Features: They have an ellipsoid shaped serving area in the middle of the room where inside three or four cooks were preparing sushi. They have a conveyor belt going around the ellipsoid service area like a train track when different plates of sushi. Each plate cost 100 yen. They don’t have a cash register, they cashier just counts how many plates the customer at and then multiplied it by 100 yen. Advantages: Well for starters the owners daily operation is based on a carefully analysis information. The owner has a complete summary of demand information about different types of sushi plates, and this he knows exactly how many of each type of sushi plate he should prepare and when. It’s a family owned restaurant that runs efficiently, all the workers are consider family and they focus strongly on customer service. The store uses the just in time inventory control system, they have an agreement with the fish vendors to deliver fresh fish several times a day so their products arrive just in time to be used for sushi making. The owners and workers are involved in the total operation from greeting the customer to serving what is ordered. The 100 Yen sushi house is based on simplicity and common sense rather than high technology.
2. How has the 100 Yen Sushi House incorporated the just-in-time system into its operations?

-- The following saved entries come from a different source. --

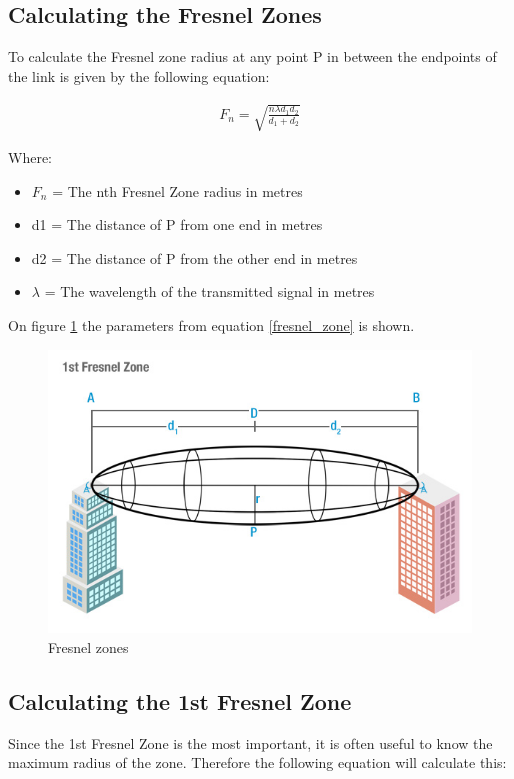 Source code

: \subsection{Calculating the Fresnel Zones}
To calculate the Fresnel zone radius at any point P in between the endpoints of the link is given by the following equation: 

\begin{align}
F_n = \sqrt{\frac{n \lambda d_1 d_2}{d_1+d_2}} \label{fresnel_zone}
\end{align}

Where:
\begin{itemize}[label=]
\item $F_n$ = The nth Fresnel Zone radius in metres
\item d1 = The distance of P from one end in metres
\item d2 = The distance of P from the other end in metres
\item $\lambda$ = The wavelength of the transmitted signal in metres
\end{itemize}

\noindent On figure \ref{fig:fresnel_zones} the parameters from equation \ref{fresnel_zone} is shown. 
\begin{figure}[H]
	\centering
	\includegraphics[scale=0.70]{figures/fresnel_zone.jpg}
	\caption{Fresnel zones}
	\label{fig:fresnel_zones}
\end{figure}  

\subsection{Calculating the 1st Fresnel Zone}
Since the 1st Fresnel Zone is the most important, it is often useful to know the maximum radius of the zone. Therefore the following equation will calculate this:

Well instead of increasing the refrigeration capacity by purchasing new refrigeration systems they company made an agreement with fish vendors to deliver fresh fish several times a day so that fishes arrives just in time to be use for sushi making, making the inventory cost minimum. The operation is based on the repetitive manufacturing principle and quality control system “just in time system”. I believe this system is great as long as the pay attention to the sushi quality.